*** Begin section ***

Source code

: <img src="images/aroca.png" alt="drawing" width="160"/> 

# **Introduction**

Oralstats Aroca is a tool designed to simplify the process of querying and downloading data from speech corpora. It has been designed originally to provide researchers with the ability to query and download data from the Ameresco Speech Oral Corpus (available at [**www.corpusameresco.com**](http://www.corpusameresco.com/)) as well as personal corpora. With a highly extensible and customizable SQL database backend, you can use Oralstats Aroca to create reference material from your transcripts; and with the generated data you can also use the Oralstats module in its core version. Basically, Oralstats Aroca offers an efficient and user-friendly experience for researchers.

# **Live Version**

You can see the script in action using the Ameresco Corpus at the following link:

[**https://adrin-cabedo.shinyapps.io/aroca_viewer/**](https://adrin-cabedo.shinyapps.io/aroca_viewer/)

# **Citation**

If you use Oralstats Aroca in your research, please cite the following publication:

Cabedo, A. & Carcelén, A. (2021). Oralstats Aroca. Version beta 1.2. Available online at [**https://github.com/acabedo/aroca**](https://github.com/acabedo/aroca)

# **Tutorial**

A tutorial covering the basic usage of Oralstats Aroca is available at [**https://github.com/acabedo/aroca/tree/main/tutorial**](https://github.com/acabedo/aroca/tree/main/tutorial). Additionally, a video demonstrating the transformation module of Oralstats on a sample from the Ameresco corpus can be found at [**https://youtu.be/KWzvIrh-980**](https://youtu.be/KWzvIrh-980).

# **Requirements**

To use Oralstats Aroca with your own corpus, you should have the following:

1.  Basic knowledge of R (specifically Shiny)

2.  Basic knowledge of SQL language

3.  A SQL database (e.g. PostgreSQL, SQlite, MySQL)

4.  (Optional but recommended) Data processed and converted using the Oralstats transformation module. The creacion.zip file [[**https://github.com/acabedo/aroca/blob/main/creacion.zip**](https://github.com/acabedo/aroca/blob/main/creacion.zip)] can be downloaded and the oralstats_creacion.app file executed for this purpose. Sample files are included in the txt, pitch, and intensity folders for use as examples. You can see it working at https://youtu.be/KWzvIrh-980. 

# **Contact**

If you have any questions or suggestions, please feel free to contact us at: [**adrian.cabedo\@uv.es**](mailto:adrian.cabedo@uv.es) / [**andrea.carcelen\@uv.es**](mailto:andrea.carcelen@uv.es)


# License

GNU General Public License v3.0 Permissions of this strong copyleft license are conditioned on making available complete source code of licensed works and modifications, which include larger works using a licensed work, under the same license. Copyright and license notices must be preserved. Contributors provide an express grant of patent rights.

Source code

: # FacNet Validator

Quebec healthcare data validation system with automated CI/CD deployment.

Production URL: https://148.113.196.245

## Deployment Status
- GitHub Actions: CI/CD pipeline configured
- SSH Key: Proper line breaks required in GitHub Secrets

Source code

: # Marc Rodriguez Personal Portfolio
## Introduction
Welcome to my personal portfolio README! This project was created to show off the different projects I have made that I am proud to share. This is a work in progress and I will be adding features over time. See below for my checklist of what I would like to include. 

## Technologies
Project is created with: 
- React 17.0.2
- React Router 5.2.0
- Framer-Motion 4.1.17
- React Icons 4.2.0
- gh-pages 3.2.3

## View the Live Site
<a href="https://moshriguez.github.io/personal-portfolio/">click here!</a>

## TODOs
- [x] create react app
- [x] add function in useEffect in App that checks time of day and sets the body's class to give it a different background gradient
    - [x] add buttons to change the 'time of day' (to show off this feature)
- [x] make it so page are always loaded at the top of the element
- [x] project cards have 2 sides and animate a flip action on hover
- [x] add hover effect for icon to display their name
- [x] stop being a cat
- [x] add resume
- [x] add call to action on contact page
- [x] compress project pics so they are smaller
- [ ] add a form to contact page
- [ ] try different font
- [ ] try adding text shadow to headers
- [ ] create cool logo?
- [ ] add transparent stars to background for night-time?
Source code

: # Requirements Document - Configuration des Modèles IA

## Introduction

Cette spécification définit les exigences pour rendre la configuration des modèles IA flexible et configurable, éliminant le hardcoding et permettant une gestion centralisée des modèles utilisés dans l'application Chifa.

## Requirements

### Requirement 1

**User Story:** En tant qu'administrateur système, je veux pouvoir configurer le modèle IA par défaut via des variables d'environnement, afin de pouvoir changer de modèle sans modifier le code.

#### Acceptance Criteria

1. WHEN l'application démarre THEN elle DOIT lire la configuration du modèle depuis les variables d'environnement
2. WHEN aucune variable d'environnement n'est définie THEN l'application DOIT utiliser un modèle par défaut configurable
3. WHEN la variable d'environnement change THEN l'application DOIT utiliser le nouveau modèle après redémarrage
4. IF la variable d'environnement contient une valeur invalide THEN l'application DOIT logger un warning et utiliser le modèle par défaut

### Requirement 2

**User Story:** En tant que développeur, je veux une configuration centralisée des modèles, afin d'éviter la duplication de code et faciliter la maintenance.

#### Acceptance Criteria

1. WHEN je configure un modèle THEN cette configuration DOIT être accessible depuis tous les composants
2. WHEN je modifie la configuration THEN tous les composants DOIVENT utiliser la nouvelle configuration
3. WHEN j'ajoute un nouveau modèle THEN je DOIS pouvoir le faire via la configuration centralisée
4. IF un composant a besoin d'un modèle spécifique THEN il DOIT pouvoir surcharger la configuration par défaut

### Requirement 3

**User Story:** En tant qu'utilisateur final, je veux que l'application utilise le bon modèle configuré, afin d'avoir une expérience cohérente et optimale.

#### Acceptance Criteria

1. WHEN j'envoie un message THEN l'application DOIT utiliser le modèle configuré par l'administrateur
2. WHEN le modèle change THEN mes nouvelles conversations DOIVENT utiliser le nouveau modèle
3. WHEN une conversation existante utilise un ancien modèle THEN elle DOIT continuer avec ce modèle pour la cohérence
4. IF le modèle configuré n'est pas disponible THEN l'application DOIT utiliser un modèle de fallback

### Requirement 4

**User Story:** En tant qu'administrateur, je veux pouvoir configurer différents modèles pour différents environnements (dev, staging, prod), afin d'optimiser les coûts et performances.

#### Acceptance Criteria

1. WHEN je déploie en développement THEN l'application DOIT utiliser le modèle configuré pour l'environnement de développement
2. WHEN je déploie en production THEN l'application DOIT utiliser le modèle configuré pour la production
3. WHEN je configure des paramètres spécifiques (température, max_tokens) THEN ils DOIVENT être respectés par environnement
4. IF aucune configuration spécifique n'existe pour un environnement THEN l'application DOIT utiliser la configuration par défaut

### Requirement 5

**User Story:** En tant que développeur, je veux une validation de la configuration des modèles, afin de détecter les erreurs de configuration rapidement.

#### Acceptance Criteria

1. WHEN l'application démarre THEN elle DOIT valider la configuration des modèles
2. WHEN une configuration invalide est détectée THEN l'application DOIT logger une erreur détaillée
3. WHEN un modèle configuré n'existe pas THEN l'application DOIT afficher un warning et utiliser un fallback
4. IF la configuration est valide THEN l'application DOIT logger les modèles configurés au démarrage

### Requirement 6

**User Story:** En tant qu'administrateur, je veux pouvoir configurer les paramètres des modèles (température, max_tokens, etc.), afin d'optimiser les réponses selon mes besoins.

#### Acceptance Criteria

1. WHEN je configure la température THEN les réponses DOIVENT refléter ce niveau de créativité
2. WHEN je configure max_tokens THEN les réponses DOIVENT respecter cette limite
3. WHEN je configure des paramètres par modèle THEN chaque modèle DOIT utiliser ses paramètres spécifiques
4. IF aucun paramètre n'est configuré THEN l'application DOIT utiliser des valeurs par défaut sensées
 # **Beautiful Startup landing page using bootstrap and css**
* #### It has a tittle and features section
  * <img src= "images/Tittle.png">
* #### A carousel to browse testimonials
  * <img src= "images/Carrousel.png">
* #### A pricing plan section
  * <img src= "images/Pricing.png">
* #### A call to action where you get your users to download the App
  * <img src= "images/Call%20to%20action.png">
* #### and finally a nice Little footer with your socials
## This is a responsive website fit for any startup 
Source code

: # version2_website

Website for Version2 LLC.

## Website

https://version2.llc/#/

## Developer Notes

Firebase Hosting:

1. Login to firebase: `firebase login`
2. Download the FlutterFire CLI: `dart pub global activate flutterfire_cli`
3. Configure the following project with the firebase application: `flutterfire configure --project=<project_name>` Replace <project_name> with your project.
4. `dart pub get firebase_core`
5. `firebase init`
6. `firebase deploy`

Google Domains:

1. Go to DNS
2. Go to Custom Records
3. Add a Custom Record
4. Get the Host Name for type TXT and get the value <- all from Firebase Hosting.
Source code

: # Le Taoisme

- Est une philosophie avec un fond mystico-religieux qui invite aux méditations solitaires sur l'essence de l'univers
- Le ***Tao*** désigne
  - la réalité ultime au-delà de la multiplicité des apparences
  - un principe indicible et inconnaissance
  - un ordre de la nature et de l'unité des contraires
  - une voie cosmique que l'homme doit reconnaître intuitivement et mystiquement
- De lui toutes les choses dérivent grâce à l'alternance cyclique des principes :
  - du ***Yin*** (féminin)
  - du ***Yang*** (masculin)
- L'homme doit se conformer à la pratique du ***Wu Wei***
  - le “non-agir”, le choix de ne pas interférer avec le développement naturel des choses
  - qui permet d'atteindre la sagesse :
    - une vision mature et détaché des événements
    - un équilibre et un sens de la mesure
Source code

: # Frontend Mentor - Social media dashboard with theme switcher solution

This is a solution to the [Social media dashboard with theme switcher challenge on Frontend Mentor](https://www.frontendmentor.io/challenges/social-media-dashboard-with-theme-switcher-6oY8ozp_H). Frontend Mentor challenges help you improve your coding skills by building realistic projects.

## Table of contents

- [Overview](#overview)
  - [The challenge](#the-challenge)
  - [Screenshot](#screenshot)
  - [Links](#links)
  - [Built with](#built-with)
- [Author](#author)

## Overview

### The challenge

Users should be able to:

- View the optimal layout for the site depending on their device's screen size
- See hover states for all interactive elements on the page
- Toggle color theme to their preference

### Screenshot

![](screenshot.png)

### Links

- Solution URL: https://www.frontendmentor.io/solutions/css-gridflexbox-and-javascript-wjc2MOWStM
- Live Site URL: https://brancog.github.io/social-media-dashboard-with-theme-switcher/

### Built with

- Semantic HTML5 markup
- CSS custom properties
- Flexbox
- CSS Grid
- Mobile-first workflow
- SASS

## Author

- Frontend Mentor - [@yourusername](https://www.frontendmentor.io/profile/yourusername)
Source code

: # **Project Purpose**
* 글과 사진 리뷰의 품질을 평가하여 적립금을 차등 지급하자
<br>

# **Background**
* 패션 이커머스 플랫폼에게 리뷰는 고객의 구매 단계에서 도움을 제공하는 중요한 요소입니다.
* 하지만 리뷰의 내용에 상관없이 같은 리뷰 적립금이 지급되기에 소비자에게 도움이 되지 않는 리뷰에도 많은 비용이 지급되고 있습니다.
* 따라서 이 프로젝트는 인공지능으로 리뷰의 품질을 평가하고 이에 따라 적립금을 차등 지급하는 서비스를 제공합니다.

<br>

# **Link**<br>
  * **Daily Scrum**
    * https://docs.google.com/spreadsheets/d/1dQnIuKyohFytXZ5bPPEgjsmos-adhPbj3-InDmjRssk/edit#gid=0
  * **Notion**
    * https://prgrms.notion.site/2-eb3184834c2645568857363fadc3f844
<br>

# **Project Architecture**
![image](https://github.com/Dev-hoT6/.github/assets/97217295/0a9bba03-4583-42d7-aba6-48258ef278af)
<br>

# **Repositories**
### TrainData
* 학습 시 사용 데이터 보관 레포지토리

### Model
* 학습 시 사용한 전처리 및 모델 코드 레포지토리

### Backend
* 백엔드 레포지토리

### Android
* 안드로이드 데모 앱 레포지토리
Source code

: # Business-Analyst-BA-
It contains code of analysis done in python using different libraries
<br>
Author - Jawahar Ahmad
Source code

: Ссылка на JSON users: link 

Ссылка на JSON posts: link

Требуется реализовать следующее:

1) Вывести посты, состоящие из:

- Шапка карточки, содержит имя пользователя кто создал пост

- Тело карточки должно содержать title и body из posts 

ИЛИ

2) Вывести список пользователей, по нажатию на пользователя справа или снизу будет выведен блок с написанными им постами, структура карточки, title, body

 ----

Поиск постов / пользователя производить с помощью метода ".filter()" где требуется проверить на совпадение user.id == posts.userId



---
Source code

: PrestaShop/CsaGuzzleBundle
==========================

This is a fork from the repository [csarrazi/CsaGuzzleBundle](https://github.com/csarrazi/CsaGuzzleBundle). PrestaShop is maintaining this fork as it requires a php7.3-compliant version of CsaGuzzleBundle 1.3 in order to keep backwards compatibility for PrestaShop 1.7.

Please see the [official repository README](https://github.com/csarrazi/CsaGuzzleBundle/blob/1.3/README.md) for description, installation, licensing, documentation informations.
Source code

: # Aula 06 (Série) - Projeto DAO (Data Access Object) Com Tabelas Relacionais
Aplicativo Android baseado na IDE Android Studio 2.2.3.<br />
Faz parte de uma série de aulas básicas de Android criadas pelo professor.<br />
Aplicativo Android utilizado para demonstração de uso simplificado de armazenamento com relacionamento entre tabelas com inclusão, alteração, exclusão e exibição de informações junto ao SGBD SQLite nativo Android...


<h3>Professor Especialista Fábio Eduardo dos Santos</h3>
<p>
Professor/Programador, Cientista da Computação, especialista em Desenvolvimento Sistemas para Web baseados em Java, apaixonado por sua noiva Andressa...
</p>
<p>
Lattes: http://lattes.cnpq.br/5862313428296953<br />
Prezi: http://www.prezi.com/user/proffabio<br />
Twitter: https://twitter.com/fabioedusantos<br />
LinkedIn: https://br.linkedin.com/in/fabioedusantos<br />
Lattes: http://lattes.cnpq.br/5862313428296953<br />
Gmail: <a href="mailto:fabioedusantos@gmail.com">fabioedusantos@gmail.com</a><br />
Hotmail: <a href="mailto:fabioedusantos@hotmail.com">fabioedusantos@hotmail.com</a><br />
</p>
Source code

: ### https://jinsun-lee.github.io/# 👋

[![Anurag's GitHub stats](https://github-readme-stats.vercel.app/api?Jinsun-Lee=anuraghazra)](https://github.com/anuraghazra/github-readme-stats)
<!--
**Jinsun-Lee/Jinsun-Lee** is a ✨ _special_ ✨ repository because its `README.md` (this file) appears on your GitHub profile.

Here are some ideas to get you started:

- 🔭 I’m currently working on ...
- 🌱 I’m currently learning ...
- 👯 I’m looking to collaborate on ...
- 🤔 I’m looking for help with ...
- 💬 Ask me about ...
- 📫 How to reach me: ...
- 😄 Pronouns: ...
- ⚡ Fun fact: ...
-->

*** End section ***

**Activity:** Please copy, exactly as written, every line in the listing above from the line with "- De lui toutes" up to and including the line with "theme switcher solution".

**Solution to this problem:**
- De lui toutes les choses dérivent grâce à l'alternance cyclique des principes :
  - du ***Yin*** (féminin)
  - du ***Yang*** (masculin)
- L'homme doit se conformer à la pratique du ***Wu Wei***
  - le “non-agir”, le choix de ne pas interférer avec le développement naturel des choses
  - qui permet d'atteindre la sagesse :
    - une vision mature et détaché des événements
    - un équilibre et un sens de la mesure
Source code

: # Frontend Mentor - Social media dashboard with theme switcher solution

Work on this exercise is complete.